Rami Ali: Es ist längst kein Geheimnis, dass das Gefühl der Ungerechtigkeit ein Nährboden für extremistische Gruppen sein kann. Viele Jugendliche, insbesondere solche mit familiären oder kulturellen Verbindungen zur arabischen Welt oder zu muslimischen Gemeinschaften, sehen die militärischen Auseinandersetzungen in Gaza als Teil eines größeren Musters westlicher Ungerechtigkeit. Sie nehmen die Unterstützung Europas (oder des Westens allgemein) für Israel als ungerecht wahr, vor allem in Anbetracht der Opferzahlen und beispiellosen Zerstörung auf palästinensischer Seite, und empfinden dies als Ausdruck von Doppelmoral. Während Menschenrechte in Europa hochgehalten werden, wird in ihren Augen Palästinensern dieses Recht verweigert.
Das Narrativ des „heuchlerischen Westens“, der in mehrheitlich muslimischen Ländern sein Unheil treibt ist essentieller Bestandteil im Online content von neo-salafitischen AkteurInnen, auch lange vor dem Krieg. Dass Menschen diese Form der Doppelmoral nun faktisch live beobachten können verstärkt natürlich die Position extremistischer Agitatoren, die durch eine besondere Glaubwürdigkeit erhalten. Jugendliche, die sich ohnehin ausgegrenzt oder diskriminiert fühlen, könnten durch diese globale Dimension der Ungerechtigkeit zusätzliche Bestätigung darin finden, dass der Westen nicht nur ihre eigenen Lebensrealitäten, sondern auch ihre kulturellen oder religiösen Identitäten unterdrückt. Das wird dadurch verstärkt, dass für viele junge Menschen das Thema Israel/Palästina schlicht eine identitässtiftende Funktion hat, die nicht nur ein geopolitisches Problem darstellt sondern eben auch Teil der eigenen Identität und Zugehörigkeit ist und das wird durch die bedingungslose Unterstützung der rechtsextremen israelischen Regierung und ihrer Kriegsführung natürlich torpediert.
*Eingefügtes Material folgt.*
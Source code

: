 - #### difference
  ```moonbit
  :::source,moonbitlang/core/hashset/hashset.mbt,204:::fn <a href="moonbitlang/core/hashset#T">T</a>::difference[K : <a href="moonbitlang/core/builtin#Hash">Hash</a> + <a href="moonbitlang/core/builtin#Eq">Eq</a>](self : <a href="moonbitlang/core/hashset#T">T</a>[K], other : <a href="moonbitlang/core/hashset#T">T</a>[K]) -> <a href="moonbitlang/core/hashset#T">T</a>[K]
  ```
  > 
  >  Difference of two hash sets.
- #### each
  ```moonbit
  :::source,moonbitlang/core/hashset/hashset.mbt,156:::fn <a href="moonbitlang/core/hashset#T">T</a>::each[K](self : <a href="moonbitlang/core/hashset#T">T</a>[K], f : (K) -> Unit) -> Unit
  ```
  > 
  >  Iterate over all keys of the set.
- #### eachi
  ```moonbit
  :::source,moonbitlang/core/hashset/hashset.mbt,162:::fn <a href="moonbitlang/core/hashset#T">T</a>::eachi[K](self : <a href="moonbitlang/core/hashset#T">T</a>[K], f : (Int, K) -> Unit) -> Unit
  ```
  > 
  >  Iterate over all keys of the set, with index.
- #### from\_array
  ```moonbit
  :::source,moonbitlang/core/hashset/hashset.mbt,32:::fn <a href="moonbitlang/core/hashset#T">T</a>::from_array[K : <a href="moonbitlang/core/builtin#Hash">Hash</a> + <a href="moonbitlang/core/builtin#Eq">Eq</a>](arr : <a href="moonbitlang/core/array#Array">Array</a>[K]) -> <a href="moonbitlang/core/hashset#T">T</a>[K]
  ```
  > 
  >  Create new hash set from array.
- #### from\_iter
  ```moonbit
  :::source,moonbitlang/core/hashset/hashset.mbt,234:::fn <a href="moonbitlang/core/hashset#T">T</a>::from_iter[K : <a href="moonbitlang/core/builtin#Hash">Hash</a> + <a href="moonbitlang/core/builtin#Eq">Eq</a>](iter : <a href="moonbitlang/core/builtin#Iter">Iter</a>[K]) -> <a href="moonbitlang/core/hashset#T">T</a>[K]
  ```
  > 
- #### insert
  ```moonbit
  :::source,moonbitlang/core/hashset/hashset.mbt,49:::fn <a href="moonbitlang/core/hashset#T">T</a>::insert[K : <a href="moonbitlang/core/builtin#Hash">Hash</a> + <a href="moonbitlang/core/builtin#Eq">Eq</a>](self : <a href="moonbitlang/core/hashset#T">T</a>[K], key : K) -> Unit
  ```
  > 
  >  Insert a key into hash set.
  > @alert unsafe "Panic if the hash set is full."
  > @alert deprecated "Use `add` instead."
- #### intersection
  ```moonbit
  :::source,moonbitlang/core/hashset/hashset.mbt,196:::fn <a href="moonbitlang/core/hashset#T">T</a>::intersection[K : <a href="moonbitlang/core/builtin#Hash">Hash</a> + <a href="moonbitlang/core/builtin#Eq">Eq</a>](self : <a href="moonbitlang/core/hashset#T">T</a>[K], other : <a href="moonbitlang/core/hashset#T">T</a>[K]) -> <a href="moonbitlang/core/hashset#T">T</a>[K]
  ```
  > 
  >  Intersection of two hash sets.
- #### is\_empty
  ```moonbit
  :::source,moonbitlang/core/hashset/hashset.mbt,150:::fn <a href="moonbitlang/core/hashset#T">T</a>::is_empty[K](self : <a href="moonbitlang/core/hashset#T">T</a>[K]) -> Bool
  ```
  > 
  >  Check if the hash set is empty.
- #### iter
Damit wären wir wieder bei Zugehörigkeit/Identität als Einfallstor für Extremisten, die hier dann ein alternatives (Zugehörigkeits-)angebot offerieren.

Die Freiheitsliebe: In Deutschland wurde an Schulen zurecht über die Gewalt und Verbrechen am 07.10 gesprochen, doch das Leid der Palästinenser in den letzten Monaten, wie auch ihre Geschichte von Vertreibung und Leid wird nicht thematisiert. Wie nehmen junge Menschen dies wahr? Wie hätten Schulen stattdessen agieren sollen?

Rami Ali: Schulen müssen Räume sein, die Dialog, kritisches Denken und Empathie fördern – schon alleine deshalb sollte eine einseitige Darstellung nicht im Sinne einer Bildungsinstitution sein. Schlussendlich führen simplifizierende Darstellungen des Konflikts zu mehr Polarisierung und sie werden bei denen, die sich mit dem palästinensischen Leid verbunden fühlen, Gefühle von Ungerechtigkeit, Entfremdung und Misstrauen hervorrufen.

Die Freiheitsliebe: Danke dir für das Gespräch.